Les membres trempés de sueur, il avança longtemps dans les entrailles du roc. A la fin, il eut une défaillance. Les battements de son cœur, qui faisaient comme un grand bruit d’ailes, s’affaiblirent. Il n’y eut plus qu’une palpitation chétive; le courage et l’espoir tombèrent comme des fardeaux. Quand le cœur reprit quelque force, Targ se jugea ridicule d’être engagé dans une aventure aussi primitive.

—Ne serais-je pas un fou?

Et il commença de ramper en arrière. Alors, un désespoir atroce l’accabla; l’image d’Erê se dessina si vive qu’elle semblait être avec lui dans la fissure.

—Ma folie vaudrait encore mieux que l’affreuse sagesse de mes semblables... En avant!

Il recommença l’aventure; il joua sauvagement sa vie, résolu à ne s’arrêter que devant l’infranchissable.

Le hasard parut favorable à son audace; la crevasse s’élargit, il se trouva dans un haut corridor de basalte dont la voûte semblait soutenue par des colonnes d’anthracite. Une joie aiguë le saisit, il se mit à courir; tout parut possible.

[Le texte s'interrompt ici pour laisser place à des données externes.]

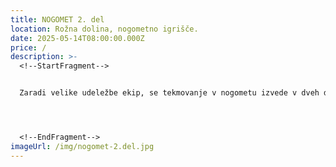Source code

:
 ```yaml
---
title: NOGOMET 2. del
location: Rožna dolina, nogometno igrišče.
date: 2025-05-14T08:00:00.000Z
price: /
description: >-
  <!--StartFragment-->


  Zaradi velike udeležbe ekip, se tekmovanje v nogometu izvede v dveh dneh, pri čemer prvi dan skozi skupinski del dobimo najboljše ekipe, ki se nato v drugem dnevu pomerijo v sistemu na izpadanje. 




  <!--EndFragment-->
imageUrl: /img/nogomet-2.del.jpg
---
```

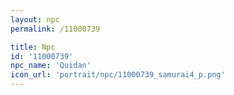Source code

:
 ```yaml
---
layout: npc
permalink: /11000739

title: Npc
id: '11000739'
npc_name: 'Quidan'
icon_url: 'portrait/npc/11000739_samurai4_p.png'
---
```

Mais la pierre est aussi pleine d’énigmes que, jadis, la forêt verte. Soudain, le couloir se termina. Targ se trouva devant une muraille ténébreuse dont la radiatrice tirait à peine quelques reflets... Néanmoins, il ne cessait d’explorer les parois. Et il découvrit, à trois mètres de hauteur, l’ouverture d’une autre crevasse.

C’était une fente un peu sinueuse, inclinée d’environ quarante degrés sur l’horizontale, assez large pour admettre le passage d’un homme. Le veilleur la considérait avec un mélange de joie et de désappointement. Elle attirait sa chimérique espérance, puisqu’enfin la voie n’était pas définitivement close; par ailleurs, elle se manifestait décourageante, puisqu’elle reprenait vers le haut.

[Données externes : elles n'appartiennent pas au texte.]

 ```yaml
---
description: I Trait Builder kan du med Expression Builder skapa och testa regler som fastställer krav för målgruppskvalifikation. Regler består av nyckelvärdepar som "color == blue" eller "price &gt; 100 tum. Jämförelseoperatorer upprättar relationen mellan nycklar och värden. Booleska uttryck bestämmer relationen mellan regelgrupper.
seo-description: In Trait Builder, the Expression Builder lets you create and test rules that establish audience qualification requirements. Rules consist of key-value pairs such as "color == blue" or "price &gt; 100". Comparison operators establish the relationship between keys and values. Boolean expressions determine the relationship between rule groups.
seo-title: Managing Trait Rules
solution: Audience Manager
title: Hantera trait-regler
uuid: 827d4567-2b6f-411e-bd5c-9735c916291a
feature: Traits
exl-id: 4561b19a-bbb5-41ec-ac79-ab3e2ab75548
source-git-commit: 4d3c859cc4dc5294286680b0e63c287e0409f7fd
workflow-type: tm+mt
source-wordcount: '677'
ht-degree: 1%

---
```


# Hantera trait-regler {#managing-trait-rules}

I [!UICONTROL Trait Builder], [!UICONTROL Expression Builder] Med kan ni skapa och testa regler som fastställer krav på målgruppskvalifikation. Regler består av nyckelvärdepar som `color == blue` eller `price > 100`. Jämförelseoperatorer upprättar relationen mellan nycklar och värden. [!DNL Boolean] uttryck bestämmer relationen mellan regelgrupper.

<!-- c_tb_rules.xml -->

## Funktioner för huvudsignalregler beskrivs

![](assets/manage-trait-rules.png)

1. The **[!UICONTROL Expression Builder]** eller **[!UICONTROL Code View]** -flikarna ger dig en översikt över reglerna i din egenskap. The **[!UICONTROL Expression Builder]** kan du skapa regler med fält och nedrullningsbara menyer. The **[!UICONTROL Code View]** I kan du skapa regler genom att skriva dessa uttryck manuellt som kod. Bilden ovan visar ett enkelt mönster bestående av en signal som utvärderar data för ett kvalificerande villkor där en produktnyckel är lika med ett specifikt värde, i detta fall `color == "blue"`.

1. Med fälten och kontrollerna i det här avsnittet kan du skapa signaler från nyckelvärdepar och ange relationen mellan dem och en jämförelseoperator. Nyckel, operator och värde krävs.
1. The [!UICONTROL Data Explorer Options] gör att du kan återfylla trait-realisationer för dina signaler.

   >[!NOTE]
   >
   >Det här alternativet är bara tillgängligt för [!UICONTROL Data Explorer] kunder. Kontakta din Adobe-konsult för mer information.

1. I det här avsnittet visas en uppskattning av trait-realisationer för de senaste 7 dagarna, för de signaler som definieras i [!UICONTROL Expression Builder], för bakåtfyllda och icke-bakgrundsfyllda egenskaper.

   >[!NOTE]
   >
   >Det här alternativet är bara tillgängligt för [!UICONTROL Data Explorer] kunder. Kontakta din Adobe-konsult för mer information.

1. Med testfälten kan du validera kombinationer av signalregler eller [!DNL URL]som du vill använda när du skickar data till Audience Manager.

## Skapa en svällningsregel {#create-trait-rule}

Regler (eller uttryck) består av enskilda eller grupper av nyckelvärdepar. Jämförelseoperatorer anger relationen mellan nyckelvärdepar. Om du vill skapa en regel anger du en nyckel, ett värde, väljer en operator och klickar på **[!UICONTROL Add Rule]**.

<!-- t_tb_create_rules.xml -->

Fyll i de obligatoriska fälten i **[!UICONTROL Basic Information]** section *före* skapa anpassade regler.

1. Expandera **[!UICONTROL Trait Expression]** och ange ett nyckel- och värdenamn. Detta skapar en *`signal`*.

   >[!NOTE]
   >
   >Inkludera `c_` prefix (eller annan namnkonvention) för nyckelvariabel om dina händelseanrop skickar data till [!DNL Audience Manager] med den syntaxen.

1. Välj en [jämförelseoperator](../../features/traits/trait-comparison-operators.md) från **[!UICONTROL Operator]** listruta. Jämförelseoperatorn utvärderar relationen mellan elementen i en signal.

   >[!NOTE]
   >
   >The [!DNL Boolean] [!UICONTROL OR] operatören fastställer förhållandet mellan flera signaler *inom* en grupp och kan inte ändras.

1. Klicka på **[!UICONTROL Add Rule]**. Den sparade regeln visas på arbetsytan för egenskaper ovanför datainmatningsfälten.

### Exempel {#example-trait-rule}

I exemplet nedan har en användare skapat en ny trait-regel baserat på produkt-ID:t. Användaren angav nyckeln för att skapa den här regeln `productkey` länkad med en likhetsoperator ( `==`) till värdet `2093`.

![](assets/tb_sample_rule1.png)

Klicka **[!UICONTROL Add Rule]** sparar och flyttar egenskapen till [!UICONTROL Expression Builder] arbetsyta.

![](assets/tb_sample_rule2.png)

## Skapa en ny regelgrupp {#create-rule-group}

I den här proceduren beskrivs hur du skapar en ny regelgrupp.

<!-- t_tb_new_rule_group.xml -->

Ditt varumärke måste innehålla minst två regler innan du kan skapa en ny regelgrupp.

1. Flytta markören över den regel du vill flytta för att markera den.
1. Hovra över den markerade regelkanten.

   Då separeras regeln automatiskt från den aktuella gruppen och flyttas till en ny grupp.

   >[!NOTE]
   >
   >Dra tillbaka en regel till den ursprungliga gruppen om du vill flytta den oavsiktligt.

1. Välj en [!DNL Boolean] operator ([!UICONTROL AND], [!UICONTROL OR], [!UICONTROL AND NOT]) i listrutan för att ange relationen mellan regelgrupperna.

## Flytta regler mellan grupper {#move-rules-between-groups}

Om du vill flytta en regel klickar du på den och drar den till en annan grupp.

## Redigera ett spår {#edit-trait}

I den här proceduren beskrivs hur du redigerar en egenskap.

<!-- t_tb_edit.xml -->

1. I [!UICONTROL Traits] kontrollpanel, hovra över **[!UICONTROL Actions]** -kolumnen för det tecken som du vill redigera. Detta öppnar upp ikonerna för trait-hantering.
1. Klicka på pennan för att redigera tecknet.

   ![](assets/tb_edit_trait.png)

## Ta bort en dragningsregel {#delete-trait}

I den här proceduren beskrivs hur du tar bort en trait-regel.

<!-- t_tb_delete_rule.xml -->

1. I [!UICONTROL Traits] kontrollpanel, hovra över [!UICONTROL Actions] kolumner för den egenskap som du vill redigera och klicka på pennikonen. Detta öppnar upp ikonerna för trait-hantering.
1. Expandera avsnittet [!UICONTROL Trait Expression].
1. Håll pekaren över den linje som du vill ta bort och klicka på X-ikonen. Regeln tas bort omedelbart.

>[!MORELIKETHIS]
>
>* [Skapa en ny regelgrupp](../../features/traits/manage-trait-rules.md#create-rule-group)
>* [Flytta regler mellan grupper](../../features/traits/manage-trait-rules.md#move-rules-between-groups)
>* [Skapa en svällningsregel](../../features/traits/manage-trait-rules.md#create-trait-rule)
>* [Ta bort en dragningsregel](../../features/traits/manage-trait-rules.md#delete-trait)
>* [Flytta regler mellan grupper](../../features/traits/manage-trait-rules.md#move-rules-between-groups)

—Si elle ne redescend pas, il y a plus de chances qu’elle me ramène à la surface que dans le sous-sol! grommela l’explorateur.

Il eut un geste d’insouciance et de défi, un geste qui lui était étranger, comme à tous les hommes actuels, et qui répétait quelque geste ancestral. Puis, il se mit en devoir d’escalader la paroi.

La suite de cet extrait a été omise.